Hydrogen is high on the agenda of the new European Commission. Frans Timmermans (EC Executive Vice-President for the European Green Deal) spoke at a stakeholder forum of the Fuel Cell and Hydrogen Joint Undertaking on 21st November.
He stated that Europe should extend its lead in clean hydrogen through quick successes. Hydrogen in existing gas infrastructure can go hand-in-hand with increasing the share of electricity in Europe’s energy system, allowing storage of renewable electricity surpluses.
The hydrogen appeal is global. Countries such as Australia, Germany, France, Korea and Japan have issued a roadmap or are in the process of issuing one. The growing and significant number of hydrogen conferences is an indicator for the widespread interest. Stocks of OEMs with a hydrogen link ride high.

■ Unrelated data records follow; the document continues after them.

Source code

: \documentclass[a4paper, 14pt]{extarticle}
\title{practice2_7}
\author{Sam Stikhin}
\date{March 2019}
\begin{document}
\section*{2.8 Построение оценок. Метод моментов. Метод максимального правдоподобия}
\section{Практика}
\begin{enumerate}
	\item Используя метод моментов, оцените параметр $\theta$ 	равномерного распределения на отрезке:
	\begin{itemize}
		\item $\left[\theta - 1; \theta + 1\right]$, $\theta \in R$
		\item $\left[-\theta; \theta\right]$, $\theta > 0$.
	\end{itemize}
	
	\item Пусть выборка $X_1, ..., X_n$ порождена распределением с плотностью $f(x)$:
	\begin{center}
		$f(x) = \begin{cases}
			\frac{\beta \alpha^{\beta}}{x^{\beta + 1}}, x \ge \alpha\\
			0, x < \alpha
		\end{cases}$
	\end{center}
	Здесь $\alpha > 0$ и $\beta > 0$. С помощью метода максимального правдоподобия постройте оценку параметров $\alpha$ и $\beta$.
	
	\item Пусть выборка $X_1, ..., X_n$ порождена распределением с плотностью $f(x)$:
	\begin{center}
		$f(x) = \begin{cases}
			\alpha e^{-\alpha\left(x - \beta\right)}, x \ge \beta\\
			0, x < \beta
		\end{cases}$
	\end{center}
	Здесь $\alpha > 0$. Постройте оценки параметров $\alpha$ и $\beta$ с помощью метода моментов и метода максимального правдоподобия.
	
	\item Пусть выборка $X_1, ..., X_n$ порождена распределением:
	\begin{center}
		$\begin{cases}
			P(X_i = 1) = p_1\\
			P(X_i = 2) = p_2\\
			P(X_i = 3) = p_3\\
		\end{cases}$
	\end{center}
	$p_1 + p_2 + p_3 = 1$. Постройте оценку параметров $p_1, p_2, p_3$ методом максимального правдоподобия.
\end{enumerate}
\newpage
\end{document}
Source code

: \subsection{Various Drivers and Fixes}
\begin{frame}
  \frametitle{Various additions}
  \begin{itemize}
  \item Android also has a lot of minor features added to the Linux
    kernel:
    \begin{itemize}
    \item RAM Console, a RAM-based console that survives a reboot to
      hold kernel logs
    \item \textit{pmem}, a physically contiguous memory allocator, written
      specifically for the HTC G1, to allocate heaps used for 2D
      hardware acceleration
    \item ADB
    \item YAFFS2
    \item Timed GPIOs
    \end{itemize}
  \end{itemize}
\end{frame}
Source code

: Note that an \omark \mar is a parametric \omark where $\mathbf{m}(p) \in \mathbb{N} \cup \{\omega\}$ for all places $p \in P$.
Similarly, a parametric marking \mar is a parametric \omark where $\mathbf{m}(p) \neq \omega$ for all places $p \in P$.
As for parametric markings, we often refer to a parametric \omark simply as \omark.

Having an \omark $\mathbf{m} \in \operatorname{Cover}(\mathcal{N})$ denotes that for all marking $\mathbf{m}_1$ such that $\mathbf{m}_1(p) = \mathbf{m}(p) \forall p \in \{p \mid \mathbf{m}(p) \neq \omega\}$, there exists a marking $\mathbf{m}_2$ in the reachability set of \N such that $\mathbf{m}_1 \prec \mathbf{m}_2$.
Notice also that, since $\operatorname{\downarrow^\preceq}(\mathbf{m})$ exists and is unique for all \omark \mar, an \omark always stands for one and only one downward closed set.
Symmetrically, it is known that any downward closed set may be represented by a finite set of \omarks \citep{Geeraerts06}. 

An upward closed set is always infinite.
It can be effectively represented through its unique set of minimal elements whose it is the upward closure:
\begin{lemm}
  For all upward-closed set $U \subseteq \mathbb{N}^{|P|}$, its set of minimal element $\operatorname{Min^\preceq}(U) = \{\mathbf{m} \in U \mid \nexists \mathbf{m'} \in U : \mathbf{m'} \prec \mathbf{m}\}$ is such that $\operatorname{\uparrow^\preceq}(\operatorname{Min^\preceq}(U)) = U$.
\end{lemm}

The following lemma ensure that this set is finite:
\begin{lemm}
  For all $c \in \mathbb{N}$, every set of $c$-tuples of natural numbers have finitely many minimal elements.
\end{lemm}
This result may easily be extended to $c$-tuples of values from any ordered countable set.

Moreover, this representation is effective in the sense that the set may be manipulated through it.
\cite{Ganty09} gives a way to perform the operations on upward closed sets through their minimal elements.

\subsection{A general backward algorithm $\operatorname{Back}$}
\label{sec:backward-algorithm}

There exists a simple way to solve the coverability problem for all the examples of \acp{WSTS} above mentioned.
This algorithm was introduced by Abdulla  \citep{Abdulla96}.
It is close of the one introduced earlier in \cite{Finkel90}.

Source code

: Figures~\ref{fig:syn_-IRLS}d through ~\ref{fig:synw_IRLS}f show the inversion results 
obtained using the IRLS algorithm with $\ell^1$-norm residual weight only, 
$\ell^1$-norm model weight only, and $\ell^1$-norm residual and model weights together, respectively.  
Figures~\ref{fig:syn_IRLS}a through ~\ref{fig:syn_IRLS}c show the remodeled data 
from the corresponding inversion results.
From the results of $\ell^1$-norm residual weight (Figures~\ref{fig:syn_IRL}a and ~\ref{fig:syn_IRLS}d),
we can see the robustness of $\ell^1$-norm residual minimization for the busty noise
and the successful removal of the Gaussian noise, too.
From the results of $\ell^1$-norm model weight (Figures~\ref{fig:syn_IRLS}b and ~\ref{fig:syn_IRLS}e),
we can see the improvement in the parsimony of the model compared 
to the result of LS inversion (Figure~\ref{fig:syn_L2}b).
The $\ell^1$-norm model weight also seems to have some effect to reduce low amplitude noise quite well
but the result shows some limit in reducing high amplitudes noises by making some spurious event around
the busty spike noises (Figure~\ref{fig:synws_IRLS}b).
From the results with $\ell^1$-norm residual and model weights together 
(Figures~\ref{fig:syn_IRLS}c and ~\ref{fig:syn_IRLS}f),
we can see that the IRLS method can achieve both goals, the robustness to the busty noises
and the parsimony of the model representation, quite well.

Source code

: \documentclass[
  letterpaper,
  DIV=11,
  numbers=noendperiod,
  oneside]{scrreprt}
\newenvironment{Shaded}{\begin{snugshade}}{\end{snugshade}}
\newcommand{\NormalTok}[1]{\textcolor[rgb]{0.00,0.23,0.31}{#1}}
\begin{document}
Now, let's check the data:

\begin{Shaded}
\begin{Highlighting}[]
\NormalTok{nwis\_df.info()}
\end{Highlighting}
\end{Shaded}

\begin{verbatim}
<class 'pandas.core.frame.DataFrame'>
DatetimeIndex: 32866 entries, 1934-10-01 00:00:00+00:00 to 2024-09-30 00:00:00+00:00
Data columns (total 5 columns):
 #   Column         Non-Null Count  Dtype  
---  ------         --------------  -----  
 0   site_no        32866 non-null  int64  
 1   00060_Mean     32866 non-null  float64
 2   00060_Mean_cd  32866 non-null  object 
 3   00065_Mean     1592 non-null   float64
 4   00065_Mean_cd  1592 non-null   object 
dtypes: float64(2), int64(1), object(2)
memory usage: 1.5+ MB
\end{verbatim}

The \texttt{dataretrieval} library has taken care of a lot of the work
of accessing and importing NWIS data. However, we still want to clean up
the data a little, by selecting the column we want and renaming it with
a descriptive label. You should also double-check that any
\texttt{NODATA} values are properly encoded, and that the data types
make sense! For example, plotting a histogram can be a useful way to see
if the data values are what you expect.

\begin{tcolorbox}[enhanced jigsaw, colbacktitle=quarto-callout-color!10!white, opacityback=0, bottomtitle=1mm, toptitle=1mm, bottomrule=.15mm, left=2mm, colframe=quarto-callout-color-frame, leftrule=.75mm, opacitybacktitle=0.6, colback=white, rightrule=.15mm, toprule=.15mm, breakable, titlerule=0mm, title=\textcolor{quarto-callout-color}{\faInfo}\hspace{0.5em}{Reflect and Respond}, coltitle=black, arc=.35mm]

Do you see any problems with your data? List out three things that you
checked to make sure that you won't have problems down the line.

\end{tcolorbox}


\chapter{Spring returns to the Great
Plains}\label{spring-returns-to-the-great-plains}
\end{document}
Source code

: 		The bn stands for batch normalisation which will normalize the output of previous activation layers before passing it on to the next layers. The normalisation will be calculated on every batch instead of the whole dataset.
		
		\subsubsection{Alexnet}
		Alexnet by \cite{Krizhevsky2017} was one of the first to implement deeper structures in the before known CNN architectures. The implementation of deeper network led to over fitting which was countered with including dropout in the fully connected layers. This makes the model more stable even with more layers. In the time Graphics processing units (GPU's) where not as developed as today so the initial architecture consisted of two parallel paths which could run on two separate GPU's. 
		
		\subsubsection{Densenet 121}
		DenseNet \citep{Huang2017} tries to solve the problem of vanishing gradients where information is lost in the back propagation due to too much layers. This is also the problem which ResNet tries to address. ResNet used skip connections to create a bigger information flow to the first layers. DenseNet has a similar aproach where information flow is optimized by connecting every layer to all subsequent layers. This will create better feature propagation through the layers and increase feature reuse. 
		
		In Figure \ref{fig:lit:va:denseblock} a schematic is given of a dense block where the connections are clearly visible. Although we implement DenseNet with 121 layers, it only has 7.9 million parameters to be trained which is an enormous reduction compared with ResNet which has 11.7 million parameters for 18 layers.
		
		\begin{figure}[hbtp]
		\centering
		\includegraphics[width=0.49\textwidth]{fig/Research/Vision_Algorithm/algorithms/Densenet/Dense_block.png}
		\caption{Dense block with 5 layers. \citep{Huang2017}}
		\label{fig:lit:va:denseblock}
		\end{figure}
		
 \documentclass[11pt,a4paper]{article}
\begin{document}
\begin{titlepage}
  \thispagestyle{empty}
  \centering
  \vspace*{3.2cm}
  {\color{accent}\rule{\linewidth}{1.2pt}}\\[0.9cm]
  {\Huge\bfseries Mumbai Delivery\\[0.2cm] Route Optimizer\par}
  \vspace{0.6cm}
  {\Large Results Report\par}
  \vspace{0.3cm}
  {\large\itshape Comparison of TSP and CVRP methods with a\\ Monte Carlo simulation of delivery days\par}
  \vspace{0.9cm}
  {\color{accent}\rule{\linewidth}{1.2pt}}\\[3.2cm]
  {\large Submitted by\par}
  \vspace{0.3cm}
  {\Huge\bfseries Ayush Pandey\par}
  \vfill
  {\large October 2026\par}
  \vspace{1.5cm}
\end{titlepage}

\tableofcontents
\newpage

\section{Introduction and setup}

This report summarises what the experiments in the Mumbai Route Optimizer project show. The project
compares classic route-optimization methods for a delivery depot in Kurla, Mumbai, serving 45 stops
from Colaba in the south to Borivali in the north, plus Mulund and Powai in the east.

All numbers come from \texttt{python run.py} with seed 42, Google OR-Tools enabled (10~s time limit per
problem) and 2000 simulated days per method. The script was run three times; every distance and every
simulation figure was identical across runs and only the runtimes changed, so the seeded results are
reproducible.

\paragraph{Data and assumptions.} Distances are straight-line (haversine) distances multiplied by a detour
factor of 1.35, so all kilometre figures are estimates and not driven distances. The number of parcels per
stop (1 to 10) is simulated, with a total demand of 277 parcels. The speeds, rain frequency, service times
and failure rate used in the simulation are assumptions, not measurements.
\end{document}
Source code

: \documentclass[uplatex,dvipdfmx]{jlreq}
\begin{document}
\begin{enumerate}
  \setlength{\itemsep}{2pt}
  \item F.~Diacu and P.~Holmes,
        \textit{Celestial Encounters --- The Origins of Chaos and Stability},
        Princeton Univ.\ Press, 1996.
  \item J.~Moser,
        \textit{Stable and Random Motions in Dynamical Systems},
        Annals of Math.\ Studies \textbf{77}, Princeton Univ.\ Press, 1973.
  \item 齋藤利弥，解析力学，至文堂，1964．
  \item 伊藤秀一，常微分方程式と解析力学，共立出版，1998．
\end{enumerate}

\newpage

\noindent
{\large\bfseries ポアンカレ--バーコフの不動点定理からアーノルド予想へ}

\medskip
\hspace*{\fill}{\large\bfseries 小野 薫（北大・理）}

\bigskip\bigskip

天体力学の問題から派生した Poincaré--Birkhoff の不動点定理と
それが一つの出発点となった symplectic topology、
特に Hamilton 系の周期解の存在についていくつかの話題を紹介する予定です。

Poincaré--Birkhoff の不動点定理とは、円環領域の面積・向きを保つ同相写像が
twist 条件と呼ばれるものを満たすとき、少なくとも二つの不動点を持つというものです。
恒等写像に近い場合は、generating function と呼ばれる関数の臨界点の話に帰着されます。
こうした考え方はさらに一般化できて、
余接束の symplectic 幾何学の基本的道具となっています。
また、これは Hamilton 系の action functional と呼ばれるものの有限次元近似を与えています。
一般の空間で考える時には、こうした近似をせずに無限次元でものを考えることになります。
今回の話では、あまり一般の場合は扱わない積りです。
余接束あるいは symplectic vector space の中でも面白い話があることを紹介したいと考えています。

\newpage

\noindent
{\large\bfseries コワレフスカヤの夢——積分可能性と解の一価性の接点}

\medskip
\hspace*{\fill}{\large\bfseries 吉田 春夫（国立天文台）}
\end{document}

There are various reasons for this positive attention:
- The widespread recognition that energy transformation towards zero carbon emissions is needed, much faster than anticipated at the time of the adoption of the Paris agreement.
- Electrification of half of all final energy use leaves us with the problem of the other half. Hydrogen can play a key role there. This includes freight transportation but also energy intensive industries and building heating.
- Whereas hydrogen can be used directly, there is also increasing attention for hydrogen derivatives such as ammonia and synthetic hydrocarbons, so-called e-fuels or powerfuels. Such solutions circumvent hydrogen logistic issues.
- Hydrogen can develop into an internationally traded commodity. This offers an opportunity for today’s fossil fuel exporting countries. The first green hydrogen was delivered from Australia (a major fossil fuel consumer, producer and exporter) to Japan in 2019. Far offshore wind or pipeline imports from the Middle East and North Africa (MENA) region are a possibility for Europe. For example, the latest Italian Roadmap considers this option.
- It can be transported in pipelines, possibly by retrofitting existing natural gas pipeline systems. Pipeline transportation is comparatively cheap. It may be easier to build a pipeline than an electricity transmission line, a consideration for hydrogen plans in connection with North Sea offshore wind.
- Hydrogen production units can help to increase the flexibility of power systems and may create a new opportunity to utilise the seasonal availability of excess renewable power, as hydrogen can be stored seasonally, similar to natural gas.
Hydrogen production is already “at scale”, though not yet clean
Although hydrogen is not a primary energy source it can be produced from fossil fuels without CCS (grey hydrogen), with CCS (blue hydrogen) or from renewable power through electrolysis (green hydrogen). Both fossil fuel and renewables industries see hydrogen as an opportunity. Hydrogen is not inherently low carbon: today 99% of all hydrogen is produced from fossil fuels or from electricity that is generated from fossil fuels, and the CO2 footprint is substantial.
Hydrogen is already an industrial commodity today. More than 100Mt per year of hydrogen is produced and consumed. Dedicated hydrogen pipelines have been in operation for decades.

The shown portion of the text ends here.